Now, It is extremely difficult for me to condense three months in to a single blog-post. But what I’d like to share with you all is how this country made me feel important and invincible through this realization of feminine power that the people around me possessed. I am an introvert and have many times taken the backseat in certain confrontational situations. Before this experience, I internalized a lot of my feelings because letting people in was seen as a sign of weakness. Every Thursday afternoon at the FIMRC Costa Rica clinic, a group of local women would come to the clinic for a group discussion revolving around a pertinent topic. These topics ranged from self-esteem and body image to embracing your sexuality. I had the wonderful opportunity to plan and lead some of these discussions. Each Thursday, someone new who shared a difficult truth about their life story gave the rest of the women the opportunity to feel more comfortable sharing something difficult about themselves. But more than the person doing the sharing, it was truly wonderful to see how these women stood up for each other and comforted one another. This was especially beautiful to witness the day we discussed toxic relationships. The confidence that they gave one another to be their truest selves is something that I will always carry with me. Their vulnerability and embrace of the feminine is what strengthened one another.
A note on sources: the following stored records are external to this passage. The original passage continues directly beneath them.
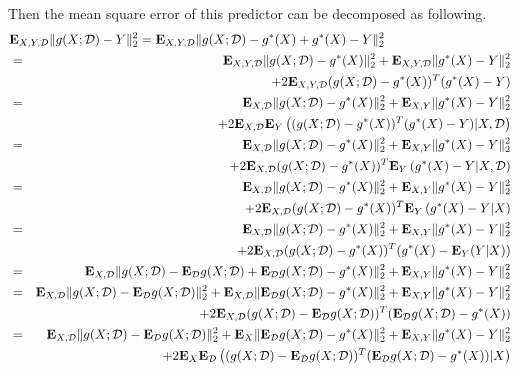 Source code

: Then the mean square error of this predictor can be decomposed as following.
\begin{eqnarray*}
\lefteqn{
\Expect_{X,Y,\dataset} \|g(X;\dataset) - Y\|_2^2
= \Expect_{X,Y,\dataset} \|g(X;\dataset) -g^\ast(X) + g^\ast(X)- Y\|_2^2
}
\\
&=&
	\Expect_{X,Y,\dataset} \|g(X;\dataset) -g^\ast(X) \|_2^2
	+ \Expect_{X,Y,\dataset} \|g^\ast(X)- Y\|_2^2
\\
&&
	+ 2 \Expect_{X,Y,\dataset} (g(X;\dataset) -g^\ast(X) )^T( g^\ast(X)- Y)
\\
&=&
	\Expect_{X,\dataset} \|g(X;\dataset) -g^\ast(X) \|_2^2
	+ \Expect_{X,Y} \|g^\ast(X)- Y\|_2^2
\\
&&
	+ 2 \Expect_{X,\dataset}  \Expect_Y \left( (g(X;\dataset) -g^\ast(X) )^T( g^\ast(X)- Y) |X,\dataset \right)
\\
&=&
	\Expect_{X,\dataset} \|g(X;\dataset) -g^\ast(X) \|_2^2
	+ \Expect_{X,Y} \|g^\ast(X)- Y\|_2^2
\\
&&
	+ 2 \Expect_{X,\dataset}  (g(X;\dataset) -g^\ast(X) )^T\Expect_Y \left( g^\ast(X)- Y |X,\dataset \right)
\\
&=&
	\Expect_{X,\dataset} \|g(X;\dataset) -g^\ast(X) \|_2^2
	+ \Expect_{X,Y} \|g^\ast(X)- Y\|_2^2
\\
&&
	+ 2 \Expect_{X,\dataset}  (g(X;\dataset) -g^\ast(X) )^T\Expect_Y \left( g^\ast(X)- Y |X \right)
\\
&=&
	\Expect_{X,\dataset} \|g(X;\dataset) -g^\ast(X) \|_2^2
	+ \Expect_{X,Y} \|g^\ast(X)- Y\|_2^2
\\
&&
	+ 2 \Expect_{X,\dataset}  (g(X;\dataset) -g^\ast(X) )^T( g^\ast(X)- \Expect_Y(Y|X))
\\
&=&
	\Expect_{X,\dataset} \|g(X;\dataset) - \Expect_\dataset g(X; \dataset) + \Expect_\dataset g(X; \dataset) -g^\ast(X) \|_2^2
	+ \Expect_{X,Y} \|g^\ast(X)- Y\|_2^2
\\
&=&
	\Expect_{X,\dataset} \|g(X;\dataset) - \Expect_\dataset g(X; \dataset)\|_2^2
	+ \Expect_{X,\dataset} \| \Expect_\dataset g(X; \dataset) -g^\ast(X) \|_2^2
	+ \Expect_{X,Y} \|g^\ast(X)- Y\|_2^2
\\
&&
	+ 2\Expect_{X,\dataset} (g(X;\dataset) - \Expect_\dataset g(X; \dataset))^T (\Expect_\dataset g(X; \dataset) -g^\ast(X) )
\\
&=&
	\Expect_{X,\dataset} \|g(X;\dataset) - \Expect_\dataset g(X; \dataset)\|_2^2
	+ \Expect_{X} \| \Expect_\dataset g(X; \dataset) -g^\ast(X) \|_2^2
	+ \Expect_{X,Y} \|g^\ast(X)- Y\|_2^2
\\
&&
	+ 2\Expect_{X} \Expect_\dataset \left( (g(X;\dataset) - \Expect_\dataset g(X; \dataset))^T (\Expect_\dataset g(X; \dataset) -g^\ast(X) ) |X\right)

\end{eqnarray*}
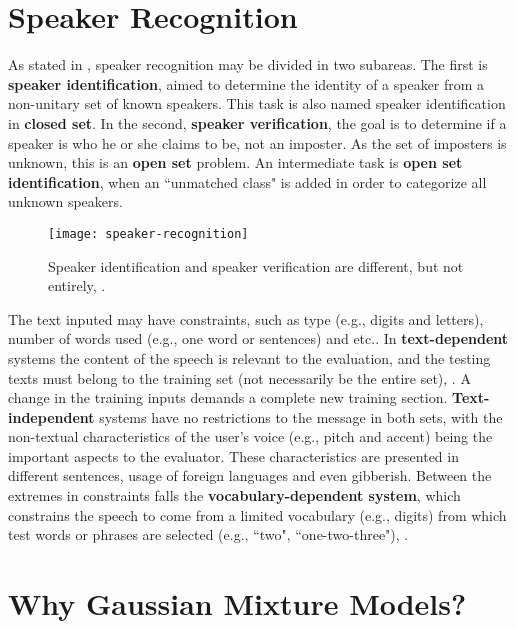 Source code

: \section{Speaker Recognition}
\label{sec:speaker-recognition}

As stated in , speaker recognition may be divided in two subareas. The first is \textbf{speaker identification}, aimed to determine the identity of a speaker from a non-unitary set of known speakers. This task is also named speaker identification in \textbf{closed set}. In the second, \textbf{speaker verification}, the goal is to determine if a speaker is who he or she claims to be, not an imposter. As the set of imposters is unknown, this is an \textbf{open set} problem. An intermediate task is \textbf{open set identification}, when an ``unmatched class" is added in order to categorize all unknown speakers.

\begin{figure}[ht]
    \centering
    \texttt{[image: speaker-recognition]}
    \caption{Speaker identification and speaker verification are different, but not entirely, .}
    \label{fig:speaker-recognition}
\end{figure}

The text inputed may have constraints, such as type (e.g., digits and letters), number of words used (e.g., one word or sentences) and etc.. In \textbf{text-dependent} systems the content of the speech is relevant to the evaluation, and the testing texts must belong to the training set (not necessarily be the entire set), . A change in the training inputs demands a complete new training section. \textbf{Text-independent} systems have no restrictions to the message in both sets, with the non-textual characteristics of the user's voice (e.g., pitch and accent) being the important aspects to the evaluator. These characteristics are presented in different sentences, usage of foreign languages and even gibberish. Between the extremes in constraints falls the \textbf{vocabulary-dependent system}, which constrains the speech to come from a limited vocabulary (e.g., digits) from which test words or phrases are selected (e.g., ``two", ``one-two-three"), .

\section{Why Gaussian Mixture Models?}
Along with working with the women’s group, the permanent staff at the clinic became my friends, mentors, and family. The FIMRC Costa Rica Field Operations Manager, Tatiana Blanco, was my rock during these three months. She is a magnificent leader and psychologist, a fierce mother, and a kind-hearted human. The way she empowered her patients with difficult backgrounds and histories was brilliant to witness. She was a crucial member in the positive experience I had in Costa Rica because she taught me to be more comfortable with myself and uplifted (figuratively and literally) my spirits any time I was feeling down.
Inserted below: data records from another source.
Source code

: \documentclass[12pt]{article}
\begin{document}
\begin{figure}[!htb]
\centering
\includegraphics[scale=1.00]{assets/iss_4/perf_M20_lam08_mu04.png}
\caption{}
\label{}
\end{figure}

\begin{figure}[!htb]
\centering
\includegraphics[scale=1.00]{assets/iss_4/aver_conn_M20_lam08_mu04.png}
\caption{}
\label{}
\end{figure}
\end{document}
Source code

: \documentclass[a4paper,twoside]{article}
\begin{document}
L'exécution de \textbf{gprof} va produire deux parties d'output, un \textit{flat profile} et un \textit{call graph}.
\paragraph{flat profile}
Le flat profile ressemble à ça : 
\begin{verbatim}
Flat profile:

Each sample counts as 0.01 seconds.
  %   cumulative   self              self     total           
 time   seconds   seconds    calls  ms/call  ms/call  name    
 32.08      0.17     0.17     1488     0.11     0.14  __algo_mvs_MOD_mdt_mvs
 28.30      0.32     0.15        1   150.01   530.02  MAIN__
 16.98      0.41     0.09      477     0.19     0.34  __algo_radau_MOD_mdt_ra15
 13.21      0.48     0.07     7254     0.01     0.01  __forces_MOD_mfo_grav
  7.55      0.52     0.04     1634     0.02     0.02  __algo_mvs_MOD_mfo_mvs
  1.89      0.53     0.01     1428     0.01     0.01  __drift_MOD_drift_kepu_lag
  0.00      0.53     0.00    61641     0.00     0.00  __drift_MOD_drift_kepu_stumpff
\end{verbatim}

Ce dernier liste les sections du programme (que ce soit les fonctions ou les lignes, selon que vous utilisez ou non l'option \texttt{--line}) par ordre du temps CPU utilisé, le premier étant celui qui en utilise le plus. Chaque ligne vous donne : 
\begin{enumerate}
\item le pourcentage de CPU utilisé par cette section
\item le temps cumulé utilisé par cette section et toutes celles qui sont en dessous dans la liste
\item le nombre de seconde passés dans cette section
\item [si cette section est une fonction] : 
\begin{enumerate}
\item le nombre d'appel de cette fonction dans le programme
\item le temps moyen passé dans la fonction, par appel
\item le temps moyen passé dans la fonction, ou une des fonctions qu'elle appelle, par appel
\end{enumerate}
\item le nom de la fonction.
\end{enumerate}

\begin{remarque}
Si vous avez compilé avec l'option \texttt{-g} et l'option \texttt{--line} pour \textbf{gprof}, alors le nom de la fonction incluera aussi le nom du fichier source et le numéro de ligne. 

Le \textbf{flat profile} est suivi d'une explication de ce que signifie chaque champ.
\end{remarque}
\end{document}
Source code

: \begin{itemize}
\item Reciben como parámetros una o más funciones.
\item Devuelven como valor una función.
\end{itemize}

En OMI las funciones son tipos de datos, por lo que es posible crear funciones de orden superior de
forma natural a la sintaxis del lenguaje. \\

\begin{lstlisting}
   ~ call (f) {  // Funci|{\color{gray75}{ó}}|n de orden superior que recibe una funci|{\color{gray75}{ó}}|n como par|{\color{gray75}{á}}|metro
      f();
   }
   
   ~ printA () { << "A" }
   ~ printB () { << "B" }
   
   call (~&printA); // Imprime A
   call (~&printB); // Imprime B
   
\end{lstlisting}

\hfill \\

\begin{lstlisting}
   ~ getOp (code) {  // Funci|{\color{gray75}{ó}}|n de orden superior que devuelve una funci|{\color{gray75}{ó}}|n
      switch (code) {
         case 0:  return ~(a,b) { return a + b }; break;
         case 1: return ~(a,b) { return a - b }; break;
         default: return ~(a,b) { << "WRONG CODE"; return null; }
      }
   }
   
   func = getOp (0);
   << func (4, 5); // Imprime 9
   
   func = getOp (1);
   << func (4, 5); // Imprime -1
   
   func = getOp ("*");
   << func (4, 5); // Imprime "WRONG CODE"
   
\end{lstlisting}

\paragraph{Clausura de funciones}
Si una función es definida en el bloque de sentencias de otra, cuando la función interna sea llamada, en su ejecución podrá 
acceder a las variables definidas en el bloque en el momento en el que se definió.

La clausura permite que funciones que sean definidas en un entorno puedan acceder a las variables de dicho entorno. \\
The doctor on site, Karen Wedel, is my superhero. Every action she takes in life is done with such grace and poise. It was a breath of fresh air to be around someone so strong and confident. She is an excellent doctor and with the limited supplies and equipment at a free clinic, she really knows how to think fast on her feet. She is also a wonderful dancer and her compassion towards others is effortless. Watching her balance dance and a career taught me to never sacrifice my passion.
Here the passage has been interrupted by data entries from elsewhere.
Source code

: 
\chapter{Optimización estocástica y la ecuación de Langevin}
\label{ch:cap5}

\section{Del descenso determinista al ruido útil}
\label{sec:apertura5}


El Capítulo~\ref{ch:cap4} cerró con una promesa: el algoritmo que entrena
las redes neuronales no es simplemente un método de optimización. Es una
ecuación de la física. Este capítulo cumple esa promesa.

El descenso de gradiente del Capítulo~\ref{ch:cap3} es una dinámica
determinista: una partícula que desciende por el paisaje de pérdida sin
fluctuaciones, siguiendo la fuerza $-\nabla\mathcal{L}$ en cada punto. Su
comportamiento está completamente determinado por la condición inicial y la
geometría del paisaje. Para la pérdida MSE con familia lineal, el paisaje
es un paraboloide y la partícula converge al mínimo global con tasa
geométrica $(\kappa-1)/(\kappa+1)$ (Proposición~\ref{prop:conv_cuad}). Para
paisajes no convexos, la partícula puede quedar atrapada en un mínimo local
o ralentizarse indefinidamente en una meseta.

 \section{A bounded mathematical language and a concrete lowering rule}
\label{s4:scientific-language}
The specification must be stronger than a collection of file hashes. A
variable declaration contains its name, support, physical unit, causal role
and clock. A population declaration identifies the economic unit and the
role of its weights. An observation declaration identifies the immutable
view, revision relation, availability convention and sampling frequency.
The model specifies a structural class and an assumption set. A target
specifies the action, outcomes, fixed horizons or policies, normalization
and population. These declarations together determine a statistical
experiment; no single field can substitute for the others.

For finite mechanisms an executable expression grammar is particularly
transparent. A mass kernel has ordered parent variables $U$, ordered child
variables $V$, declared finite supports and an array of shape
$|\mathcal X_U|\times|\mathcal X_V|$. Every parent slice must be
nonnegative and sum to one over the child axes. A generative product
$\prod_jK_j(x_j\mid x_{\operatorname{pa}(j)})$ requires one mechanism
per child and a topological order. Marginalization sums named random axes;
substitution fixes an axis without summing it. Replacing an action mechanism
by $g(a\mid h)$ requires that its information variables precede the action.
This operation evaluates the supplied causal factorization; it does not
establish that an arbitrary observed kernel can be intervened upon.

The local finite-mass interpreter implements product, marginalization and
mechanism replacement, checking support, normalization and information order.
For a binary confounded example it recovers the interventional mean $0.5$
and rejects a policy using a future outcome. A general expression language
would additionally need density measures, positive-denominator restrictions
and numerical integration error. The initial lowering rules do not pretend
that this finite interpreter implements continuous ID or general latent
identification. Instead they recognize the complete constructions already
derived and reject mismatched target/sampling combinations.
I found an incredible role model within Dayan, the Volunteer Coordinator, because of how he chooses to stand for humanity regardless of societies perception of the weakness associated with femininity. He always saw the best in me (and in everyone) and was so encouraging of everything I did. He is the most accomplished person I have ever met and his talents never cease to amaze me. I have never met anyone more true to themselves and embrace all aspects of their character. It takes strong men, like Dayan, who understand that true strength comes from embracing the feminine along with the masculine, to make a change in this world for the better.
Thank you FIMRC Costa Rica for the wonderful opportunity. I went to make a difference in the lives of others, when in fact I witnessed a greater change in myself. This experience made me a more confident and fearless woman. I choose to no longer be apologetic for my femininity.